#### How to complete this task
Give back every record exactly, with its pictures left out.
►
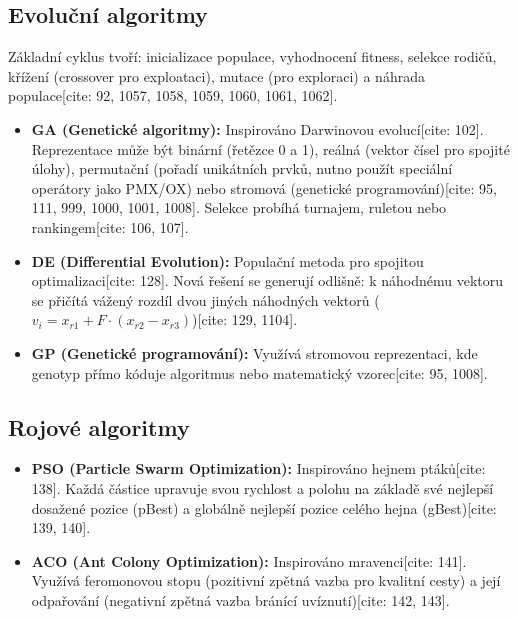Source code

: \documentclass{article}
\begin{document}
\subsection{Evoluční algoritmy}
Základní cyklus tvoří: inicializace populace, vyhodnocení fitness, selekce rodičů, křížení (crossover pro exploataci), mutace (pro exploraci) a náhrada populace[cite: 92, 1057, 1058, 1059, 1060, 1061, 1062].
\begin{itemize}
    \item \textbf{GA (Genetické algoritmy):} Inspirováno Darwinovou evolucí[cite: 102]. Reprezentace může být binární (řetězce 0 a 1), reálná (vektor čísel pro spojité úlohy), permutační (pořadí unikátních prvků, nutno použít speciální operátory jako PMX/OX) nebo stromová (genetické programování)[cite: 95, 111, 999, 1000, 1001, 1008]. Selekce probíhá turnajem, ruletou nebo rankingem[cite: 106, 107].
    \item \textbf{DE (Differential Evolution):} Populační metoda pro spojitou optimalizaci[cite: 128]. Nová řešení se generují odlišně: k náhodnému vektoru se přičítá vážený rozdíl dvou jiných náhodných vektorů ($v_i = x_{r1} + F \cdot (x_{r2} - x_{r3})$)[cite: 129, 1104].
    \item \textbf{GP (Genetické programování):} Využívá stromovou reprezentaci, kde genotyp přímo kóduje algoritmus nebo matematický vzorec[cite: 95, 1008].
\end{itemize}

\subsection{Rojové algoritmy}
\begin{itemize}
    \item \textbf{PSO (Particle Swarm Optimization):} Inspirováno hejnem ptáků[cite: 138]. Každá částice upravuje svou rychlost a polohu na základě své nejlepší dosažené pozice (pBest) a globálně nejlepší pozice celého hejna (gBest)[cite: 139, 140].
    \item \textbf{ACO (Ant Colony Optimization):} Inspirováno mravenci[cite: 141]. Využívá feromonovou stopu (pozitivní zpětná vazba pro kvalitní cesty) a její odpařování (negativní zpětná vazba bránící uvíznutí)[cite: 142, 143].
\end{itemize}
\end{document}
◄
#### Exercise answer
Source code

: \documentclass{article}
\begin{document}
\subsection{Evoluční algoritmy}
Základní cyklus tvoří: inicializace populace, vyhodnocení fitness, selekce rodičů, křížení (crossover pro exploataci), mutace (pro exploraci) a náhrada populace[cite: 92, 1057, 1058, 1059, 1060, 1061, 1062].
\begin{itemize}
    \item \textbf{GA (Genetické algoritmy):} Inspirováno Darwinovou evolucí[cite: 102]. Reprezentace může být binární (řetězce 0 a 1), reálná (vektor čísel pro spojité úlohy), permutační (pořadí unikátních prvků, nutno použít speciální operátory jako PMX/OX) nebo stromová (genetické programování)[cite: 95, 111, 999, 1000, 1001, 1008]. Selekce probíhá turnajem, ruletou nebo rankingem[cite: 106, 107].
    \item \textbf{DE (Differential Evolution):} Populační metoda pro spojitou optimalizaci[cite: 128]. Nová řešení se generují odlišně: k náhodnému vektoru se přičítá vážený rozdíl dvou jiných náhodných vektorů ($v_i = x_{r1} + F \cdot (x_{r2} - x_{r3})$)[cite: 129, 1104].
    \item \textbf{GP (Genetické programování):} Využívá stromovou reprezentaci, kde genotyp přímo kóduje algoritmus nebo matematický vzorec[cite: 95, 1008].
\end{itemize}

\subsection{Rojové algoritmy}
\begin{itemize}
    \item \textbf{PSO (Particle Swarm Optimization):} Inspirováno hejnem ptáků[cite: 138]. Každá částice upravuje svou rychlost a polohu na základě své nejlepší dosažené pozice (pBest) a globálně nejlepší pozice celého hejna (gBest)[cite: 139, 140].
    \item \textbf{ACO (Ant Colony Optimization):} Inspirováno mravenci[cite: 141]. Využívá feromonovou stopu (pozitivní zpětná vazba pro kvalitní cesty) a její odpařování (negativní zpětná vazba bránící uvíznutí)[cite: 142, 143].
\end{itemize}
\end{document}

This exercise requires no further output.